Тем временем Дэррилу пришлось сказать Деборе, чтобы та не звонила ему домой. Он попросил её звонить ему строго в офис или на пейджер, не объясняя почему.

Пока жена была занята приготовлением рождественского ужина для своих сестёр, детям Суториусов велели держаться подальше от Симмз-риджа и забрать свои подарки из-под ёлки уже после окончания праздника.

Дэррил не понимал, почему всё вдруг стало настолько сложно, почему ему нельзя насладиться Рождеством под собственной крышей. Он жаловался приятелю Дику, что Данте слишком назойлива, но он всё равно любит её. Однажды в разговоре с адвокатом он упомянул о проблемах в браке и сказал, что снова хочет развестись. Он очень устал. В один прекрасный день Дэррил узнал, что жена рылась в папках и телефонных книжках в его офисе, выпытывая у секретарши, кому принадлежат те или иные имена и номера телефонов, и не поверил своим ушам. Ему хотелось думать, что секретарша преувеличивает. Но что делала Данте в его офисе? Она же не собирается устроиться туда на работу? Он подумал, что жена слишком озабочена выяснением размера его зарплаты, которую он приносит домой. Нескольким знакомым Дэррил признался, что Данте роется в его вещах.

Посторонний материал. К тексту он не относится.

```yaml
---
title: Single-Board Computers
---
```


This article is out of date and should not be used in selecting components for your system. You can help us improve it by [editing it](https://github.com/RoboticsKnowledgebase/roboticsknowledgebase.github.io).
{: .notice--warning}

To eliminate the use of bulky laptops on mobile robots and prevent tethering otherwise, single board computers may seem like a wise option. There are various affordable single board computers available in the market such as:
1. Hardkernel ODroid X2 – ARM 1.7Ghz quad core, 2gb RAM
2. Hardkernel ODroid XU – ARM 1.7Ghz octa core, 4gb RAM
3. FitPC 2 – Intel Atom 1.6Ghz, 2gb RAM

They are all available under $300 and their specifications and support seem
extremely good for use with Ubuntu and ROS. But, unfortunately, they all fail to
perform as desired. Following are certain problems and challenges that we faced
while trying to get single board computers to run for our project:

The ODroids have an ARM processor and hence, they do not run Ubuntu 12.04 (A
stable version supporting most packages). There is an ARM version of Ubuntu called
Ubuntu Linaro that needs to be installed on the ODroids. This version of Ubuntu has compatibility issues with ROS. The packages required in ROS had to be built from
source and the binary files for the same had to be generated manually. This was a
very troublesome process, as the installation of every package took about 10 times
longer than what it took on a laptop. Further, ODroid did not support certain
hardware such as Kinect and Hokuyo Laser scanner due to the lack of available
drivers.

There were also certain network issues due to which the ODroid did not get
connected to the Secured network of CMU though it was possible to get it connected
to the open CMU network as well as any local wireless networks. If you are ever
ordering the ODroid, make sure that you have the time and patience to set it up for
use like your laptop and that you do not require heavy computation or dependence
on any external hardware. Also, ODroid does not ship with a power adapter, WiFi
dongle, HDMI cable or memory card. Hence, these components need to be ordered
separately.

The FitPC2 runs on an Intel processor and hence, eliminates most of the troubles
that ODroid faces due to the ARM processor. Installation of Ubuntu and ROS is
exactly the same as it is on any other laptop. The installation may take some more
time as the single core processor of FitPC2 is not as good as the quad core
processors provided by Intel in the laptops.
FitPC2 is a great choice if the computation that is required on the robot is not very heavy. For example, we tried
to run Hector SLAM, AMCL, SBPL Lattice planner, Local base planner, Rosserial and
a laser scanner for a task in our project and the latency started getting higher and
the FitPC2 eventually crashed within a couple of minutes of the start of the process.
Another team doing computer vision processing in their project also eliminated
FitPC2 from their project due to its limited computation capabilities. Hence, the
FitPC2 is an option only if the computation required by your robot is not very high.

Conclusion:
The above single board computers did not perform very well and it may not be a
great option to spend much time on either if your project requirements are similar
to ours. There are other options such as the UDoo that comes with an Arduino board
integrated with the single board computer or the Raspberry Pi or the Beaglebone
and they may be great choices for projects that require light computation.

— Какого чёрта ты делала в моём офисе? — прогремел он, придя домой накануне Рождества.

— Успокойся, милый. Кто тебе такое сказал?

— Секретарша сказала, что ты смотрела мою книгу посетителей и...

— Дорогой, я заехала к тебе в офис, чтобы обсудить с ней, что бы такого подарить тебе на Рождество. Зачем она всё испортила? Я и так знаю, что не нравлюсь ей, дорогой. Наверное, она мне завидует.

— С какой это стати?

— Ну, не знаю. Но знаешь, в чём твоя проблема, Дэррил? Ты мало общаешься. Тебе нужно чаще бывать на людях. Пойдём, милый, нас пригласили к Бет.